Body of Evidence. Patricia D Cornwell

“Was the groceries still in the trunk when she brought her car in?”

“No,” Hunt replied.

“Do you remember what she was wearing that day?”

Hunt hesitated. “Tennis clothes, sunglasses. Uh, it looked like she’d just played. I remember because I’d never seen her come in like that. In the past she was always in street clothes. I also remember her tennis racket and a few other things were in the trunk because she took these things out when we started shampooing. I remember she wiped them off and placed them in the backseat.”

Marino pulled a datebook out of his breast pocket. Opening it and flipping back several pages, he said, “Is it possible this was the second week of July? Friday the twelth?”

“It could have been.”

“Do you remember anything else? Did she say anything else?”

“She was almost friendly,” Hunt answered. “I remember that well. I assume it was because I was helping her out, making sure we took care of her trunk when I really didn’t have to. I could have told her she’d have to take her car to the detail shop and pay thirty dollars for a shampoo. But I wanted to help her. And I was hanging around while the guys worked when I happened to notice the passenger’s side of her car. The door was messed up. It was weird. It looked as if someone had taken his key and gouged a heart and some letters on the door right below the handle. When I asked her how it happened, she went around to the door and inspected the damage. She just stood there staring. I swear, she turned white as a sheet. Apparently she hadn’t noticed the damage until I pointed it out. I tried to calm her down, told her I didn’t blame her for being upset. The Honda’s brand new, not a scratch on it, about a twenty-thousand-dollar car. Then some jerk does something like that. Probably some kid with nothing better to do.”

“What else did she say, Al?” Marino asked. “Did she have any explanation for the damage?”

“No, sir. She didn’t say much of anything. It’s like she got scared, was looking around, really upset.

Then she asked me where the nearest phone was and I told her there was a pay phone inside. By the time she came back out, the car was finished and she left–”

Marino stopped the tape and popped it out of the VCR. Remembering coffee, I went into the kitchen and fixed two cups.

“Looks like that answers one of our questions,” I said when I returned.

“Oh, yeah,” Marino said, reaching for the cream and sugar. “The way I’m picturing it, Beryl probably used the pay phone to call her bank or maybe the airlines to make a reservation. Finding that little Valentine scratched in her door was the last straw. She freaked. From the car wash she heads straight to her bank. I’ve checked out where she had her account. On July twelfth at twelve-fifty P.M., she withdrew almost ten thousand dollars cash, cleaning out her account. Was a top-drawer customer. Didn’t get an argument.”

“Did she get traveler’s checks?”

“No, if you can believe it,” he said. “Tells me she was more scared of someone finding her than she was of being robbed. She pays cash for everything down there in the Keys. No one has to know her name if she’s not using credit cards or traveler’s checks.”

“She must have been terrified,’ I said quietly. “I can’t imagine carrying that much cash. I’d have to be crazy or frightened to the point of utter desperation.”

He lit a cigarette. I did the same.

Shaking out the match, I asked, “Do you think it’s possible the heart was scratched on her car while it was being washed?”

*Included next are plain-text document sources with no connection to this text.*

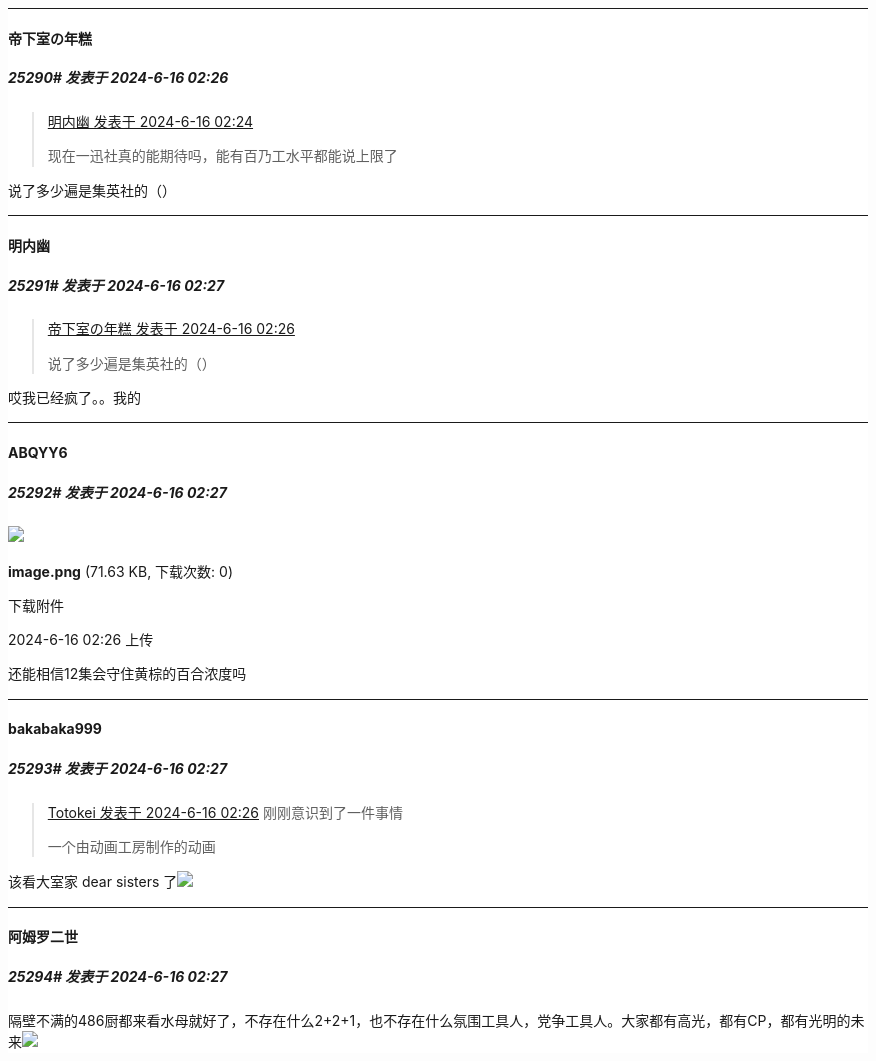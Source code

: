 *****

####  帝下室の年糕  
##### 25290#       发表于 2024-6-16 02:26

<blockquote><a href="httphttps://bbs.saraba1st.com/2b/forum.php?mod=redirect&amp;goto=findpost&amp;pid=65252745&amp;ptid=2125702" target="_blank">明内幽 发表于 2024-6-16 02:24</a>

现在一迅社真的能期待吗，能有百乃工水平都能说上限了</blockquote>
说了多少遍是集英社的（）

*****

####  明内幽  
##### 25291#       发表于 2024-6-16 02:27

<blockquote><a href="httphttps://bbs.saraba1st.com/2b/forum.php?mod=redirect&amp;goto=findpost&amp;pid=65252763&amp;ptid=2125702" target="_blank">帝下室の年糕 发表于 2024-6-16 02:26</a>

说了多少遍是集英社的（）</blockquote>
哎我已经疯了。。我的

*****

####  ABQYY6  
##### 25292#       发表于 2024-6-16 02:27

<img src="https://img.saraba1st.com/forum/202406/16/022639onwncadba5b5vnkh.png" referrerpolicy="no-referrer">

<strong>image.png</strong> (71.63 KB, 下载次数: 0)

下载附件

2024-6-16 02:26 上传

还能相信12集会守住黄棕的百合浓度吗

*****

####  bakabaka999  
##### 25293#       发表于 2024-6-16 02:27

<blockquote><a href="httphttps://bbs.saraba1st.com/2b/forum.php?mod=redirect&amp;goto=findpost&amp;pid=65252757&amp;ptid=2125702" target="_blank">Totokei 发表于 2024-6-16 02:26</a>
刚刚意识到了一件事情

一个由动画工房制作的动画</blockquote>
该看大室家 dear sisters 了<img src="https://static.saraba1st.com/image/smiley/face2017/072.png" referrerpolicy="no-referrer">

*****

####  阿姆罗二世  
##### 25294#       发表于 2024-6-16 02:27

隔壁不满的486厨都来看水母就好了，不存在什么2+2+1，也不存在什么氛围工具人，党争工具人。大家都有高光，都有CP，都有光明的未来<img src="https://static.saraba1st.com/image/smiley/face2017/072.png" referrerpolicy="no-referrer">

“I asked Hunt the same question to see how he reacted,” Marino replied. “He swore it couldn’t have been done at the car wash, said someone would have seen it, seen the person doing it. I’m not so sure. Hell, you leave fifty cents in your change box at those joints and it’s gone when you get your ride back. People steal like bandits. Change, umbrellas, checkbooks, you name it, and no one saw a thing when you ask. Hunt could have done it, for all I know.”